AU NOM DU PEUPLE FRANÇAIS
_________________________


ARRÊT DE LA COUR DE CASSATION, DEUXIÈME CHAMBRE CIVILE, DU 7 JUILLET 2022

M. [E] [H], domicilié [Adresse 3], a formé le pourvoi n° A 20-19.147 contre l'arrêt rendu le 19 décembre 2019 par la cour d'appel de Paris (pôle 2, chambre 2), dans le litige l'opposant :

1°/ à M. [I] [W], domicilié [Adresse 2],

2°/ à l'Association diocésaine de [Localité 4], dont le siège est [Adresse 1],

défendeurs à la cassation.

L'Association diocésaine de [Localité 4] a formé un pourvoi incident éventuel contre le même arrêt.

Le demandeur au pourvoi principal invoque, à l'appui de son recours, le moyen unique de cassation annexé au présent arrêt.

La demanderesse au pourvoi incident éventuel invoque, à l'appui de son recours, le moyen unique de cassation également annexé au présent arrêt.

Le dossier a été communiqué au procureur général.

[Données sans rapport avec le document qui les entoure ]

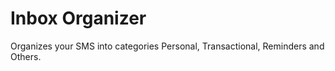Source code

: # Inbox Organizer

Organizes your SMS into categories Personal, Transactional, Reminders and Others.

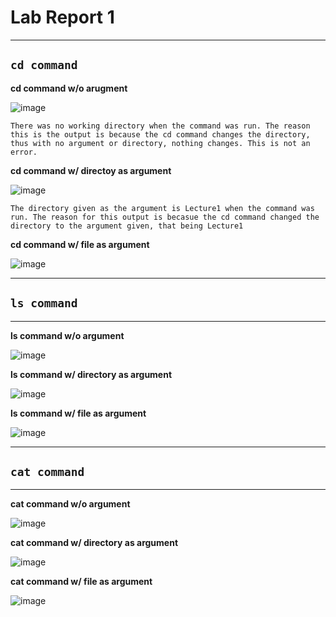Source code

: # Lab Report 1
---
## `cd command`
**cd command w/o arugment**

![image](https://github.com/dantemccflurry/-cse15l-lab-reports/assets/130246353/729b6bdf-f0ad-4538-a009-501a8ec49482)

`There was no working directory when the command was run. The reason this is the output is because the cd command changes the directory, thus with no argument or directory, nothing changes. This is not an error.`

**cd command w/ directoy as argument**

![image](https://github.com/dantemccflurry/-cse15l-lab-reports/assets/130246353/0d36cff9-b067-4a66-9757-72235b2a345a)

`The directory given as the argument is Lecture1 when the command was run. The reason for this output is becasue the cd command changed the directory to the argument given, that being Lecture1`

**cd command w/ file as argument**

![image](https://github.com/dantemccflurry/-cse15l-lab-reports/assets/130246353/567d2239-569f-4bb1-9bc0-86a7bce7f7ba)

---

## `ls command`

---
**ls command w/o argument**

![image](https://github.com/dantemccflurry/-cse15l-lab-reports/assets/130246353/ba5e48dc-b05d-4724-a5f1-3ee05e1e2e72)

**ls command w/ directory as argument**

![image](https://github.com/dantemccflurry/-cse15l-lab-reports/assets/130246353/15ef9a1a-285f-4127-b49b-431c75ee2fc9)

**ls command w/ file as argument**

![image](https://github.com/dantemccflurry/-cse15l-lab-reports/assets/130246353/e6fcc6ce-7ac9-4c3b-a9a4-727922410473)

---
## `cat command`

---
**cat command w/o argument**

![image](https://github.com/dantemccflurry/-cse15l-lab-reports/assets/130246353/fd0759b6-4301-49b5-8581-67a79ffb5970)

**cat command w/ directory as argument**

![image](https://github.com/dantemccflurry/-cse15l-lab-reports/assets/130246353/955440a3-0005-4d9b-bb0a-78848647f037)

**cat command w/ file as argument**

![image](https://github.com/dantemccflurry/-cse15l-lab-reports/assets/130246353/952e1bd7-dcc0-4cb5-a79b-43c63e48089f)










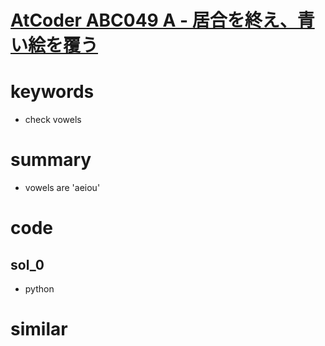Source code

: # [AtCoder ABC049 A - 居合を終え、青い絵を覆う](https://atcoder.jp/contests/abc049/tasks/abc049_a)

# keywords
- check vowels


# summary
- vowels are 'aeiou'

# code 
## sol_0
- python 



# similar 
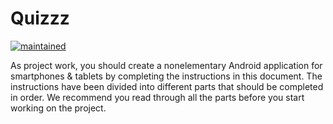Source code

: # Quizzz

[![maintained](https://img.shields.io/maintenance/yes/2019.svg?style=for-the-badge)](#)

As project work, you should create a nonelementary Android application for smartphones & tablets by completing the instructions in this document. The instructions have been divided into different parts that should be completed in order. We recommend you read through all the parts before you start working on the project.
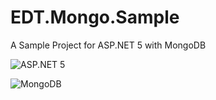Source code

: # EDT.Mongo.Sample
A Sample Project for ASP.NET 5 with MongoDB

![ASP.NET 5](https://gimg2.baidu.com/image_search/src=http%3A%2F%2Fwww.zenesys.com%2FZenesys%2Fmedia%2FImages%2FBlog%2FWhy-ASP-NET-for-your-enterprise-needs.png%3Fext%3D.png&refer=http%3A%2F%2Fwww.zenesys.com&app=2002&size=f9999,10000&q=a80&n=0&g=0n&fmt=jpeg?sec=1625539129&t=dacf9534793a544bb573fda77d1cbb0c)

![MongoDB](https://gimg2.baidu.com/image_search/src=http%3A%2F%2Fgss0.baidu.com%2F7Po3dSag_xI4khGko9WTAnF6hhy%2Fzhidao%2Fpic%2Fitem%2Fd043ad4bd11373f015aa1667af0f4bfbfaed04b4.jpg&refer=http%3A%2F%2Fgss0.baidu.com&app=2002&size=f9999,10000&q=a80&n=0&g=0n&fmt=jpeg?sec=1625539018&t=79baf049f0f33c742a7320b81183fb86)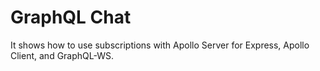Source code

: # GraphQL Chat
It shows how to use subscriptions with Apollo Server for Express, Apollo Client, and GraphQL-WS.

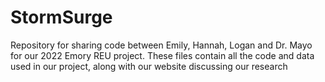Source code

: # StormSurge
Repository for sharing code between Emily, Hannah, Logan and Dr. Mayo for our 2022 Emory REU project.
These files contain all the code and data used in our project, along with our website discussing our research

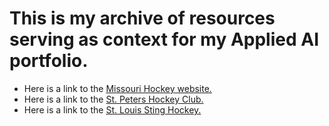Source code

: # This is my archive of resources serving as context for my Applied AI portfolio.

- Here is a link to the [Missouri Hockey website.](https://www.missourihockey.org/about-us)
- Here is a link to the [St. Peters Hockey Club.](https://www.stpetershockey.com/)
- Here is a link to the [St. Louis Sting Hockey.](https://www.stlouissting.com/)
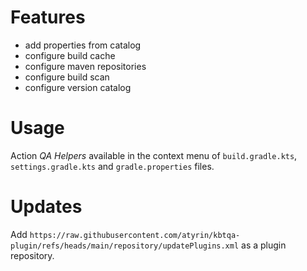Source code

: # Features

* add properties from catalog
* configure build cache
* configure maven repositories
* configure build scan
* configure version catalog

# Usage

Action _QA Helpers_ available in the context menu of `build.gradle.kts`, `settings.gradle.kts` and `gradle.properties` files.

# Updates

Add `https://raw.githubusercontent.com/atyrin/kbtqa-plugin/refs/heads/main/repository/updatePlugins.xml` as a plugin repository.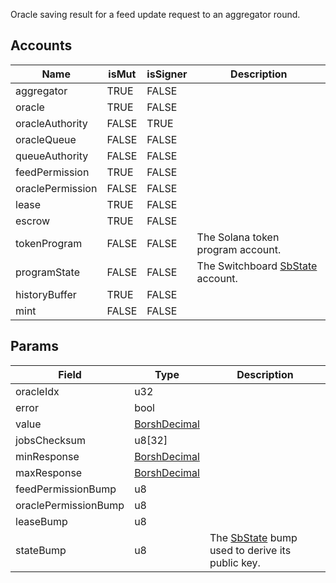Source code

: Oracle saving result for a feed update request to an aggregator round.

## Accounts
|Name|isMut|isSigner|Description|
|--|--|--|--|
| aggregator | TRUE | FALSE |  | 
| oracle | TRUE | FALSE |  | 
| oracleAuthority | FALSE | TRUE |  | 
| oracleQueue | FALSE | FALSE |  | 
| queueAuthority | FALSE | FALSE |  | 
| feedPermission | TRUE | FALSE |  | 
| oraclePermission | FALSE | FALSE |  | 
| lease | TRUE | FALSE |  | 
| escrow | TRUE | FALSE |  | 
| tokenProgram | FALSE | FALSE | The Solana token program account. | 
| programState | FALSE | FALSE | The Switchboard [SbState](/idl/accounts/SbState) account. | 
| historyBuffer | TRUE | FALSE |  | 
| mint | FALSE | FALSE |  | 
## Params
|Field|Type|Description|
|--|--|--|
| oracleIdx |  u32 |  |
| error |  bool |  |
| value |  [BorshDecimal](/idl/types/BorshDecimal) |  |
| jobsChecksum |  u8[32] |  |
| minResponse |  [BorshDecimal](/idl/types/BorshDecimal) |  |
| maxResponse |  [BorshDecimal](/idl/types/BorshDecimal) |  |
| feedPermissionBump |  u8 |  |
| oraclePermissionBump |  u8 |  |
| leaseBump |  u8 |  |
| stateBump |  u8 | The [SbState](/idl/accounts/SbState) bump used to derive its public key. |
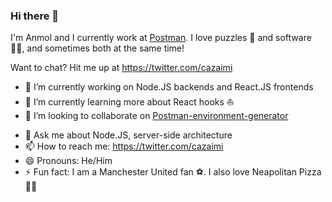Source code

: ### Hi there 👋

I'm Anmol and I currently work at [Postman](www.postman.com). I love puzzles 🧩  and software 👨‍💻, and sometimes both at the same time!

Want to chat? Hit me up at https://twitter.com/cazaimi

- 🔭 I’m currently working on Node.JS backends and React.JS frontends
- 🌱 I’m currently learning more about React hooks ⛵️
- 👯 I’m looking to collaborate on [Postman-environment-generator](www.github.com/cazaimi/postman-environment-generator)
<!-- 🤔 I’m looking for help with -->
- 💬 Ask me about Node.JS, server-side architecture
- 📫 How to reach me: https://twitter.com/cazaimi
- 😄 Pronouns: He/Him
- ⚡ Fun fact: I am a Manchester United fan ⚽️. I also love Neapolitan Pizza 🍕🤩


<!--
**Cazaimi/Cazaimi** is a ✨ _special_ ✨ repository because its `README.md` (this file) appears on your GitHub profile.

Here are some ideas to get you started:

- 🔭 I’m currently working on ...
- 🌱 I’m currently learning ...
- 👯 I’m looking to collaborate on ...
- 🤔 I’m looking for help with ...
- 💬 Ask me about ...
- 📫 How to reach me: ...
- 😄 Pronouns: ...
- ⚡ Fun fact: ...
-->
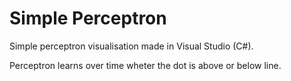 # Simple Perceptron
Simple perceptron visualisation made in Visual Studio (C#).

Perceptron learns over time wheter the dot is above or below line.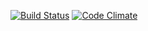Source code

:[![Build Status](https://travis-ci.org/surakkaj/ratebeer-public.png)](https://travis-ci.org/surakkaj/ratebeer-public)
[![Code Climate](https://codeclimate.com/github/surakkaj/wadror/badges/gpa.svg)](https://codeclimate.com/github/surakkaj/wadror)
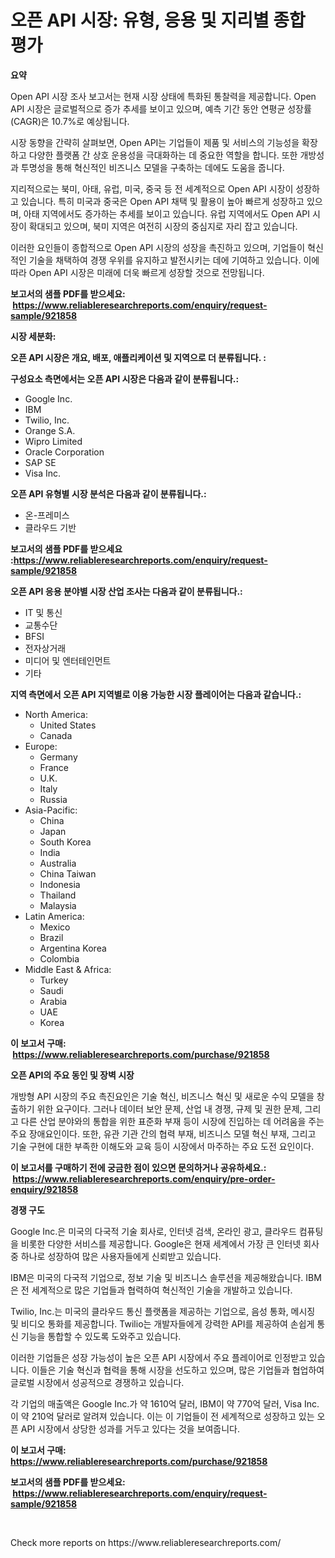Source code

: <p><h1>오픈 API 시장: 유형, 응용 및 지리별 종합 평가</h1></p><p><strong>요약</strong></p>
<p><p>Open API 시장 조사 보고서는 현재 시장 상태에 특화된 통찰력을 제공합니다. Open API 시장은 글로벌적으로 증가 추세를 보이고 있으며, 예측 기간 동안 연평균 성장률(CAGR)은 10.7%로 예상됩니다.</p><p>시장 동향을 간략히 살펴보면, Open API는 기업들이 제품 및 서비스의 기능성을 확장하고 다양한 플랫폼 간 상호 운용성을 극대화하는 데 중요한 역할을 합니다. 또한 개방성과 투명성을 통해 혁신적인 비즈니스 모델을 구축하는 데에도 도움을 줍니다.</p><p>지리적으로는 북미, 아태, 유럽, 미국, 중국 등 전 세계적으로 Open API 시장이 성장하고 있습니다. 특히 미국과 중국은 Open API 채택 및 활용이 높아 빠르게 성장하고 있으며, 아태 지역에서도 증가하는 추세를 보이고 있습니다. 유럽 지역에서도 Open API 시장이 확대되고 있으며, 북미 지역은 여전히 시장의 중심지로 자리 잡고 있습니다.</p><p>이러한 요인들이 종합적으로 Open API 시장의 성장을 촉진하고 있으며, 기업들이 혁신적인 기술을 채택하여 경쟁 우위를 유지하고 발전시키는 데에 기여하고 있습니다. 이에 따라 Open API 시장은 미래에 더욱 빠르게 성장할 것으로 전망됩니다.</p></p>
<p><strong>보고서의 샘플 PDF를 받으세요: &nbsp;<a href="https://www.reliableresearchreports.com/enquiry/request-sample/921858">https://www.reliableresearchreports.com/enquiry/request-sample/921858</a></strong></p>
<p><strong>시장 세분화:</strong></p>
<p><strong> 오픈 API 시장은 개요, 배포, 애플리케이션 및 지역으로 더 분류됩니다. :</strong></p>
<p><strong>구성요소 측면에서는 오픈 API 시장은 다음과 같이 분류됩니다.:</strong></p>
<p><ul><li>Google Inc.</li><li>IBM</li><li>Twilio, Inc.</li><li>Orange S.A.</li><li>Wipro Limited</li><li>Oracle Corporation</li><li>SAP SE</li><li>Visa Inc.</li></ul></p>
<p><strong> 오픈 API 유형별 시장 분석은 다음과 같이 분류됩니다.:</strong></p>
<p><ul><li>온-프레미스</li><li>클라우드 기반</li></ul></p>
<p><strong>보고서의 샘플 PDF를 받으세요 :<a href="https://www.reliableresearchreports.com/enquiry/request-sample/921858">https://www.reliableresearchreports.com/enquiry/request-sample/921858</a></strong></p>
<p><strong> 오픈 API 응용 분야별 시장 산업 조사는 다음과 같이 분류됩니다.:</strong></p>
<p><ul><li>IT 및 통신</li><li>교통수단</li><li>BFSI</li><li>전자상거래</li><li>미디어 및 엔터테인먼트</li><li>기타</li></ul></p>
<p><strong>지역 측면에서 오픈 API 지역별로 이용 가능한 시장 플레이어는 다음과 같습니다.:</strong></p>
<p><ul>
    <li>
        North America:
        <ul>
            <li>United States</li>
            <li>Canada</li>
        </ul>
    </li>
    <li>
        Europe:
        <ul>
            <li>Germany</li>
            <li>France</li>
            <li>U.K.</li>
            <li>Italy</li>
            <li>Russia</li>
        </ul>
    </li>
    <li>
        Asia-Pacific:
        <ul>
            <li>China</li>
            <li>Japan</li>
            <li>South Korea</li>
            <li>India</li>
            <li>Australia</li>
            <li>China Taiwan</li>
            <li>Indonesia</li>
            <li>Thailand</li>
            <li>Malaysia</li>
        </ul>
    </li>
    <li>
        Latin America:
        <ul>
            <li>Mexico</li>
            <li>Brazil</li>
            <li>Argentina Korea</li>
            <li>Colombia</li>
        </ul>
    </li>
    <li>
        Middle East & Africa:
        <ul>
            <li>Turkey</li>
            <li>Saudi</li>
            <li>Arabia</li>
            <li>UAE</li>
            <li>Korea</li>
        </ul>
    </li>
    </ul></p>
<p><strong>이 보고서 구매: &nbsp;<a href="https://www.reliableresearchreports.com/purchase/921858">https://www.reliableresearchreports.com/purchase/921858</a></strong></p>
<p><strong>오픈 API의 주요 동인 및 장벽 시장</strong></p>
<p><p>개방형 API 시장의 주요 촉진요인은 기술 혁신, 비즈니스 혁신 및 새로운 수익 모델을 창출하기 위한 요구이다. 그러나 데이터 보안 문제, 산업 내 경쟁, 규제 및 권한 문제, 그리고 다른 산업 분야와의 통합을 위한 표준화 부재 등이 시장에 진입하는 데 어려움을 주는 주요 장애요인이다. 또한, 유관 기관 간의 협력 부재, 비즈니스 모델 혁신 부재, 그리고 기술 구현에 대한 부족한 이해도와 교육 등이 시장에서 마주하는 주요 도전 요인이다.</p></p>
<p><strong>이 보고서를 구매하기 전에 궁금한 점이 있으면 문의하거나 공유하세요.: &nbsp;<a href="https://www.reliableresearchreports.com/enquiry/pre-order-enquiry/921858">https://www.reliableresearchreports.com/enquiry/pre-order-enquiry/921858</a></strong></p>
<p><strong>경쟁 구도</strong></p>
<p><p>Google Inc.은 미국의 다국적 기술 회사로, 인터넷 검색, 온라인 광고, 클라우드 컴퓨팅을 비롯한 다양한 서비스를 제공합니다. Google은 현재 세계에서 가장 큰 인터넷 회사 중 하나로 성장하여 많은 사용자들에게 신뢰받고 있습니다.</p><p>IBM은 미국의 다국적 기업으로, 정보 기술 및 비즈니스 솔루션을 제공해왔습니다. IBM은 전 세계적으로 많은 기업들과 협력하여 혁신적인 기술을 개발하고 있습니다.</p><p>Twilio, Inc.는 미국의 클라우드 통신 플랫폼을 제공하는 기업으로, 음성 통화, 메시징 및 비디오 통화를 제공합니다. Twilio는 개발자들에게 강력한 API를 제공하여 손쉽게 통신 기능을 통합할 수 있도록 도와주고 있습니다.</p><p>이러한 기업들은 성장 가능성이 높은 오픈 API 시장에서 주요 플레이어로 인정받고 있습니다. 이들은 기술 혁신과 협력을 통해 시장을 선도하고 있으며, 많은 기업들과 협업하여 글로벌 시장에서 성공적으로 경쟁하고 있습니다.</p><p>각 기업의 매출액은 Google Inc.가 약 1610억 달러, IBM이 약 770억 달러, Visa Inc.이 약 210억 달러로 알려져 있습니다. 이는 이 기업들이 전 세계적으로 성장하고 있는 오픈 API 시장에서 상당한 성과를 거두고 있다는 것을 보여줍니다.</p></p>
<p><strong>이 보고서 구매: &nbsp; <a href="https://www.reliableresearchreports.com/purchase/921858">https://www.reliableresearchreports.com/purchase/921858</a></strong></p>
<p><strong>보고서의 샘플 PDF를 받으세요: &nbsp;<a href="https://www.reliableresearchreports.com/enquiry/request-sample/921858">https://www.reliableresearchreports.com/enquiry/request-sample/921858</a></strong><strong></strong></p>
<p>&nbsp;</p>
<p>Check more reports on https://www.reliableresearchreports.com/</p>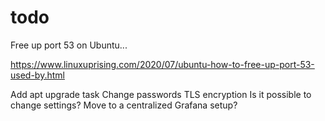 # todo

Free up port 53 on Ubuntu...

https://www.linuxuprising.com/2020/07/ubuntu-how-to-free-up-port-53-used-by.html

Add apt upgrade task
Change passwords
TLS encryption
Is it possible to change settings?
Move to a centralized Grafana setup?
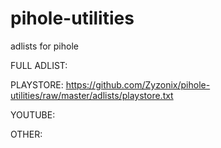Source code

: # pihole-utilities
adlists for pihole

FULL ADLIST:


PLAYSTORE:
https://github.com/Zyzonix/pihole-utilities/raw/master/adlists/playstore.txt 

YOUTUBE:


OTHER:

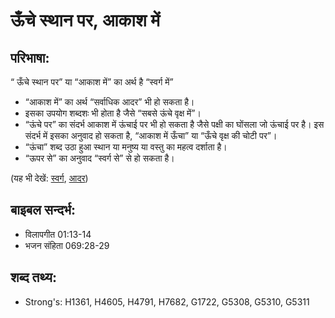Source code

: # ऊँचे स्थान पर, आकाश में #

## परिभाषा: ##

“ ऊँचे स्थान पर” या “आकाश में” का अर्थ है “स्वर्ग में”

* “आकाश में” का अर्थ “सर्वाधिक आदर” भी हो सकता है।
* इसका उपयोग शब्दशः भी होता है जैसे “सबसे ऊंचे वृक्ष में”।
* “ऊंचे पर” का संदर्भ आकाश में ऊंचाई पर भी हो सकता है जैसे पक्षी का घोंसला जो ऊंचाई पर है। इस संदर्भ में इसका अनुवाद हो सकता है, “आकाश में ऊँचा” या “ऊँचे वृक्ष की चोटी पर”।
* “ऊंचा” शब्द उठा हुआ स्थान या मनुष्य या वस्तु का महत्व दर्शाता है।
* “ऊपर से” का अनुवाद “स्वर्ग से” से हो सकता है।

(यह भी देखें: [स्वर्ग](../heaven.md), [आदर](../honor.md))

## बाइबल सन्दर्भ: ##

* विलापगीत 01:13-14
* भजन संहिता 069:28-29

## शब्द तथ्य: ##

* Strong's: H1361, H4605, H4791, H7682, G1722, G5308, G5310, G5311
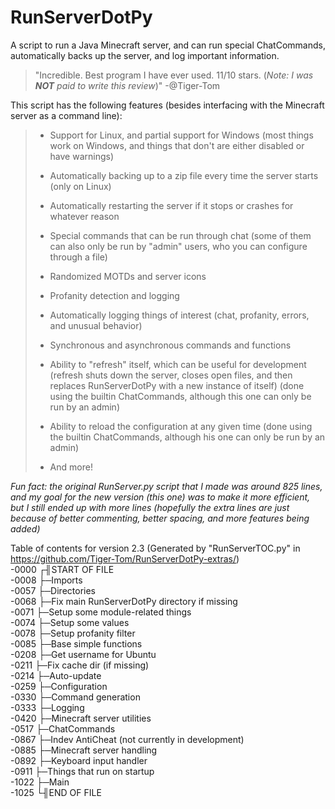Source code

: # RunServerDotPy
A script to run a Java Minecraft server, and can run special ChatCommands, automatically backs up the server, and log important information.
> "Incredible. Best program I have ever used. 11/10 stars. (_Note: I was __NOT__ paid to write this review_)" -@Tiger-Tom

This script has the following features (besides interfacing with the Minecraft server as a command line):

>- Support for Linux, and partial support for Windows (most things work on Windows, and things that don't are either disabled or have warnings)
>
>- Automatically backing up to a zip file every time the server starts (only on Linux)
>
>- Automatically restarting the server if it stops or crashes for whatever reason
>
>- Special commands that can be run through chat (some of them can also only be run by "admin" users, who you can configure through a file)
>
>- Randomized MOTDs and server icons
>
>- Profanity detection and logging
>
>- Automatically logging things of interest (chat, profanity, errors, and unusual behavior)
>
>- Synchronous and asynchronous commands and functions
>
>- Ability to "refresh" itself, which can be useful for development (refresh shuts down the server, closes open files, and then replaces RunServerDotPy with a new instance of itself) (done using the builtin ChatCommands, although this one can only be run by an admin)
>
>- Ability to reload the configuration at any given time (done using the builtin ChatCommands, although his one can only be run by an admin)
>
>- And more!

_Fun fact: the original RunServer.py script that I made was around 825 lines, and my goal for the new version (this one) was to make it more efficient, but I still ended up with more lines (hopefully the extra lines are just because of better commenting, better spacing, and more features being added)_

Table of contents for version 2.3 (Generated by "RunServerTOC.py" in https://github.com/Tiger-Tom/RunServerDotPy-extras/)  
-0000 ┌╢START OF FILE  
-0008 ├─Imports  
-0057 ├─Directories  
-0068 ├─Fix main RunServerDotPy directory if missing  
-0071 ├─Setup some module-related things  
-0074 ├─Setup some values  
-0078 ├─Setup profanity filter  
-0085 ├─Base simple functions  
-0208 ├─Get username for Ubuntu  
-0211 ├─Fix cache dir (if missing)  
-0214 ├─Auto-update  
-0259 ├─Configuration  
-0330 ├─Command generation  
-0333 ├─Logging  
-0420 ├─Minecraft server utilities  
-0517 ├─ChatCommands  
-0867 ├─Indev AntiCheat (not currently in development)  
-0885 ├─Minecraft server handling  
-0892 ├─Keyboard input handler  
-0911 ├─Things that run on startup  
-1022 ├─Main  
-1025 └╢END OF FILE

Sur le rapport de M. Talabardon, conseiller référendaire, les observations de la SCP Thouin-Palat et Boucard, avocat de M. [H], de la SARL Delvolvé et Trichet, avocat de l'Association diocésaine de [Localité 4], de la SCP Nicolaÿ, de Lanouvelle, avocat de M. [W], et l'avis de M. Grignon Dumoulin, avocat général, après débats en l'audience publique du 31 mai 2022 où étaient présents M. Pireyre, président, M. Talabardon, conseiller référendaire rapporteur, Mme Leroy-Gissinger, conseiller doyen, MM. Besson, Martin, Mme Chauve, conseillers, Mme Guého, MM. Ittah, Pradel, Mme Brouzes, conseillers référendaires, M. Grignon Dumoulin, avocat général, et M. Carrasco, greffier de chambre,

la deuxième chambre civile de la Cour de cassation, composée, en application de l'article R. 431-5 du code de l'organisation judiciaire, des président et conseillers précités, après en avoir délibéré conformément à la loi, a rendu le présent arrêt.

Faits et procédure

1. Selon l'arrêt attaqué (Paris, 19 décembre 2019) et les productions, le 23 septembre 2016, M. [H] a assigné devant un tribunal de grande instance M. [W] et l'Association diocésaine de [Localité 4], en présence de la caisse primaire d'assurance maladie de [Localité 5], en responsabilité et indemnisation de préjudices consécutifs, d'une part, à des viols et agressions sexuelles que M. [W], membre de la direction d'un établissement d'enseignement scolaire, lui aurait fait subir de 1972 à 1975, alors qu'il était collégien, d'autre part, à l'attitude de M. [W] et de sa hiérarchie lorsque M. [H] a dénoncé les faits à partir de l'année 2001.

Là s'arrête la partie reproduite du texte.